The Fifth Element

Directed by Luc Besson, 1997, starring Bruce Willis, Gary Oldman, Milla Jovovich and Chris Tucker, story by Luc Besson, music by Eric Serra, costumes by Jean-Paul Gaultier, production designer, Dan Weil, 105 minutes. PG-13.

By Carter B. Horsley

This parody of blockbuster sci-fi and adventure films is exuberantly casual in its throwaway of good material. It is like a rapid-fire comedian who steps on his own great jokes, forgetting, or not knowing, to pause for the laughter.

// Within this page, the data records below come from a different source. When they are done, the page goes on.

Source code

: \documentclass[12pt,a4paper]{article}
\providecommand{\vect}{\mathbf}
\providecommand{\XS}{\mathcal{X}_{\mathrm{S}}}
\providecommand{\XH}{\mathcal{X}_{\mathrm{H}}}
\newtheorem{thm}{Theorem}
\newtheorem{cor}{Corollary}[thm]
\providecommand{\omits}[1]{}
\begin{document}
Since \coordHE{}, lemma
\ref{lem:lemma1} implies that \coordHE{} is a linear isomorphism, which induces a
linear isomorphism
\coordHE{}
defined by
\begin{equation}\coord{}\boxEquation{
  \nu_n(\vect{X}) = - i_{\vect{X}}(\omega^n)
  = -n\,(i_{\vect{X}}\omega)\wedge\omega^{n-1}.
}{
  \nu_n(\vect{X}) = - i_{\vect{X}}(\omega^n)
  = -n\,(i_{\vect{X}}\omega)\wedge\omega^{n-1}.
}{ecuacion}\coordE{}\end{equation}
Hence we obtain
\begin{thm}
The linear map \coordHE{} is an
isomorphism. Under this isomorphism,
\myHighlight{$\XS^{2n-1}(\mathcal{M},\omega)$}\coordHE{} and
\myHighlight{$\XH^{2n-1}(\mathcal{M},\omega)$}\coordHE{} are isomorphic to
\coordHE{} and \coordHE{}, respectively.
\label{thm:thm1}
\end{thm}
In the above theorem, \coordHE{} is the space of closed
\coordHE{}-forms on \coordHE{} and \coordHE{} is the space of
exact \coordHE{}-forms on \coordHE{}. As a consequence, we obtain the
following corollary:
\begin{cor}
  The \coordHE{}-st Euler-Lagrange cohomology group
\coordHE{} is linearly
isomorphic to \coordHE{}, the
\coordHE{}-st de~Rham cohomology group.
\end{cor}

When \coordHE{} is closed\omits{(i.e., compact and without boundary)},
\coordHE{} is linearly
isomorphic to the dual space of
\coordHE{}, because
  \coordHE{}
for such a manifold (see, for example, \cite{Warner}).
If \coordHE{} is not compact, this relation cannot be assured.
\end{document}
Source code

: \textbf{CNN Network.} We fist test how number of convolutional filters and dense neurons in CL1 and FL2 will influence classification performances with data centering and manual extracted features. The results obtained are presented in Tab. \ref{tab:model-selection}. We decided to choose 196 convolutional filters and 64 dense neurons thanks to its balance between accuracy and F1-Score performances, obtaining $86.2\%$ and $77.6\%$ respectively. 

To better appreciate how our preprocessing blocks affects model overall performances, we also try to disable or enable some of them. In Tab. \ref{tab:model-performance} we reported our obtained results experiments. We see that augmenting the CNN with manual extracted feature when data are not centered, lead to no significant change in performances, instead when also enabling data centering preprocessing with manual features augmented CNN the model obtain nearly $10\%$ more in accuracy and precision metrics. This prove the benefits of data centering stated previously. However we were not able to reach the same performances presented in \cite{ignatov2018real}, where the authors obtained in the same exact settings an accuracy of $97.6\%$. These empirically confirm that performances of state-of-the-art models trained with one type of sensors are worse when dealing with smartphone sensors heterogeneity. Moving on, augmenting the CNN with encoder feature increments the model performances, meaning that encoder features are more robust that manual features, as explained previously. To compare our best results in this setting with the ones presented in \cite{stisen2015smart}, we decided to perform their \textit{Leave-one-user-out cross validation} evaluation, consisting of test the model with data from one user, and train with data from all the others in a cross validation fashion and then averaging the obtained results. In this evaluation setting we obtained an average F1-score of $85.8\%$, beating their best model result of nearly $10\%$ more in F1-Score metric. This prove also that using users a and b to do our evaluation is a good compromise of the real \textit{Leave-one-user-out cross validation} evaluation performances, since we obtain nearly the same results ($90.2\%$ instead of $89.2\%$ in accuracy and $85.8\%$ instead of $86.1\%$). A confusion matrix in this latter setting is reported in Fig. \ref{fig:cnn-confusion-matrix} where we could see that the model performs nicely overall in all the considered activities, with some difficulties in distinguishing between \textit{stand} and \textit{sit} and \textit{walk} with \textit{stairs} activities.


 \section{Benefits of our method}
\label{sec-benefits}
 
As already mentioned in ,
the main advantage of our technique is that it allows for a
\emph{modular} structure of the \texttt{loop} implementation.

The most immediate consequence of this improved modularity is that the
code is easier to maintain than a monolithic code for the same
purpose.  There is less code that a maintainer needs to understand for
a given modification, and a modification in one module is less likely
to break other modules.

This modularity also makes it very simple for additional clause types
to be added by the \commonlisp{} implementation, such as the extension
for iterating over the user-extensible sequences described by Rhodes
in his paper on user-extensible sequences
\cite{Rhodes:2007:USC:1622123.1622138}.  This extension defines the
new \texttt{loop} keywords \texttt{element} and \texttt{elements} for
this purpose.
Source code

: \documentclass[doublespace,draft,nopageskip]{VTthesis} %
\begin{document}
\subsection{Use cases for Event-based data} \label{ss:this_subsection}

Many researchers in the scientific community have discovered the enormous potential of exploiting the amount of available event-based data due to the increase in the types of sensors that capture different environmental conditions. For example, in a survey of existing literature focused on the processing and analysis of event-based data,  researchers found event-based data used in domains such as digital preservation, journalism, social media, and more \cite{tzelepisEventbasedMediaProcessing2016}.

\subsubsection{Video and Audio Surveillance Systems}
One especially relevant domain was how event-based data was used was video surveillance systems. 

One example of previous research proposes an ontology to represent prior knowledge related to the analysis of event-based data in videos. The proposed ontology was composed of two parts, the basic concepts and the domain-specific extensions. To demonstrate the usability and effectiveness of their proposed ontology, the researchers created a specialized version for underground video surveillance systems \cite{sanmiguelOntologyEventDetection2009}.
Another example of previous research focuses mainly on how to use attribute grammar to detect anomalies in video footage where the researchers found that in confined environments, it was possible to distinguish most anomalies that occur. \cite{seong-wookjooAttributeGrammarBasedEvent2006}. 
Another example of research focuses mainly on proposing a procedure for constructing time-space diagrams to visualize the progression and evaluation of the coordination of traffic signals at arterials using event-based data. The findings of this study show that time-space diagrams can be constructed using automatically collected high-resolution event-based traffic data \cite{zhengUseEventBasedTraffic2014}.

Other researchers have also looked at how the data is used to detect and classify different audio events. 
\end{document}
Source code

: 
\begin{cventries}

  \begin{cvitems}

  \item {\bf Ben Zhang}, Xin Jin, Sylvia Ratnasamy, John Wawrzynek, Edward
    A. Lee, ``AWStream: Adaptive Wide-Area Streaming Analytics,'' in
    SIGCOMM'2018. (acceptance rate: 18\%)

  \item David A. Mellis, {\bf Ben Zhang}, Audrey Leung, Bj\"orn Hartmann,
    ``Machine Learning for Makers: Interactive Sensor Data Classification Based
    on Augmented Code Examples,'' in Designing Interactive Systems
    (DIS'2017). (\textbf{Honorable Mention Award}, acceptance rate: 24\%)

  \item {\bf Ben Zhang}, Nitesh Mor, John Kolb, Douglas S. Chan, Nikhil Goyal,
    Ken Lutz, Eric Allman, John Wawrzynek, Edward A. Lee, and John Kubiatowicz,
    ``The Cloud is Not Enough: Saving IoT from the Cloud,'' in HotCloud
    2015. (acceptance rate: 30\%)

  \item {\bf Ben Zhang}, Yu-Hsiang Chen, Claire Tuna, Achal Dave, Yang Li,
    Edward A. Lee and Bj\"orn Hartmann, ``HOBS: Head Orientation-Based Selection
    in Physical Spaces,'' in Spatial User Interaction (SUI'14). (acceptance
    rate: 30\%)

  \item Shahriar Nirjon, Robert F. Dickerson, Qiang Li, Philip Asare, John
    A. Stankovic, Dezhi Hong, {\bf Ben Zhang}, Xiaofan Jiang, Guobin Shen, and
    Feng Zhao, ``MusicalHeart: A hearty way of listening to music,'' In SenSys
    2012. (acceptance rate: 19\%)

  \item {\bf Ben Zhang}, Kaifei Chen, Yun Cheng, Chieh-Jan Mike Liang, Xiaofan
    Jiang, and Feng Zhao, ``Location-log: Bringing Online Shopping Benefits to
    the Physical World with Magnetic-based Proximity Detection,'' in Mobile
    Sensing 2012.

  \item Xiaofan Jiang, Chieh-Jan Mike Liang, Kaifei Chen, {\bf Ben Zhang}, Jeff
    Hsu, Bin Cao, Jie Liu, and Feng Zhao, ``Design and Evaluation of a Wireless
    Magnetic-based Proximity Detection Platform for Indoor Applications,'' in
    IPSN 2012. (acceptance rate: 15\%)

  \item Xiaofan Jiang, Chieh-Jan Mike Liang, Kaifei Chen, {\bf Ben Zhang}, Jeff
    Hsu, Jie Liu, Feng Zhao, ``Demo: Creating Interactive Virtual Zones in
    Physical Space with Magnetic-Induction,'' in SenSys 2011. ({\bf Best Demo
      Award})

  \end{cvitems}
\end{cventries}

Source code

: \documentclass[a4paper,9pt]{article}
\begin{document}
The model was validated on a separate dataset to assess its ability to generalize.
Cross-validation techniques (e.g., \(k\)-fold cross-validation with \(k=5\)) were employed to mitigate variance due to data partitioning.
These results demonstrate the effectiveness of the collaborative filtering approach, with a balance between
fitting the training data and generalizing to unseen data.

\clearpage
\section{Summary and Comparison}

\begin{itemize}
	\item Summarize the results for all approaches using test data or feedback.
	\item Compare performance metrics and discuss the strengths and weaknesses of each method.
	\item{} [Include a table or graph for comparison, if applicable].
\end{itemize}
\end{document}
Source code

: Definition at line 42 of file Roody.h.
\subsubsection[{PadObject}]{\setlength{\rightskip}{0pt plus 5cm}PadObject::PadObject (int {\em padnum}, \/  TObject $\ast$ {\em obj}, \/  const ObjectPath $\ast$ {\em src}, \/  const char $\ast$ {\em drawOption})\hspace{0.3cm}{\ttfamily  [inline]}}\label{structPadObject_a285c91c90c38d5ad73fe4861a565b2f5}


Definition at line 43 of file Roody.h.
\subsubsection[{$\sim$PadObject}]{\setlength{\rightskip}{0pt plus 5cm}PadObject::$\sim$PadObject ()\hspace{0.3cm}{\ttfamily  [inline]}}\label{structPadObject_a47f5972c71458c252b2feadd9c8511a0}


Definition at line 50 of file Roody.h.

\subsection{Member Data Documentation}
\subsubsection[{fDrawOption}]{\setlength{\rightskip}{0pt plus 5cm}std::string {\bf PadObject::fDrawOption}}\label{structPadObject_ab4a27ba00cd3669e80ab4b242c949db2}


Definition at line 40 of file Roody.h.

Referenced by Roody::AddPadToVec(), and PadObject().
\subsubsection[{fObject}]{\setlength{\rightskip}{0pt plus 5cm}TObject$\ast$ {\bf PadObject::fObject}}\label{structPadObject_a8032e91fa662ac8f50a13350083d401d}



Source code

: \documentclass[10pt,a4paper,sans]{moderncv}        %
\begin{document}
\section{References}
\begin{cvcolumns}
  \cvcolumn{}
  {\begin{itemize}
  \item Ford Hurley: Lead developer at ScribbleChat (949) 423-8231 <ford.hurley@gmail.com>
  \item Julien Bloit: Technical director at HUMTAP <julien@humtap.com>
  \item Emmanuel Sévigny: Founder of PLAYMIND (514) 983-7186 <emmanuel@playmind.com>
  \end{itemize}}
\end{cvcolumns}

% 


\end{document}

It is oddly paced, beginning slowly in an archaeological dig in Egypt in 1914 where the threat of apocalyptic destruction every 5,000 years is hieroglyphically discovered as well as four abstractly carved stones representing the four elements that are whisked away by relatively non-aggressive, bronzed, horse-shoe-like aliens with tiny insect heads who land and depart in what one critic has described as a rutabaga spaceship.  The film then jumps ahead to New York for the next 5,000-year anniversary, the year 2214, where Bruce Willis is a driver of a Red-Grooms-like air-taxi in a vertiginous cityscape.

Willis apparently was formerly some space jockey/agent who has fallen on bad times, but is recruited by the dolt of a president of the Federation to find "The Fifth Element," a supreme being who can ward off the imminent arrival of evil forces bent on destroying the earth with the help of Zorg, a local madman played with Southern accent and much relish by Gary Oldman.

The Fifth Element, we are told by a priest who has been entrusted with this special knowledge, is a perfect being who when mixed with the other four conventional elements of earth, fire, water and air, can defend life and fight evil. The four stones, representing the four elements, had been handed down to him by other priests in the past.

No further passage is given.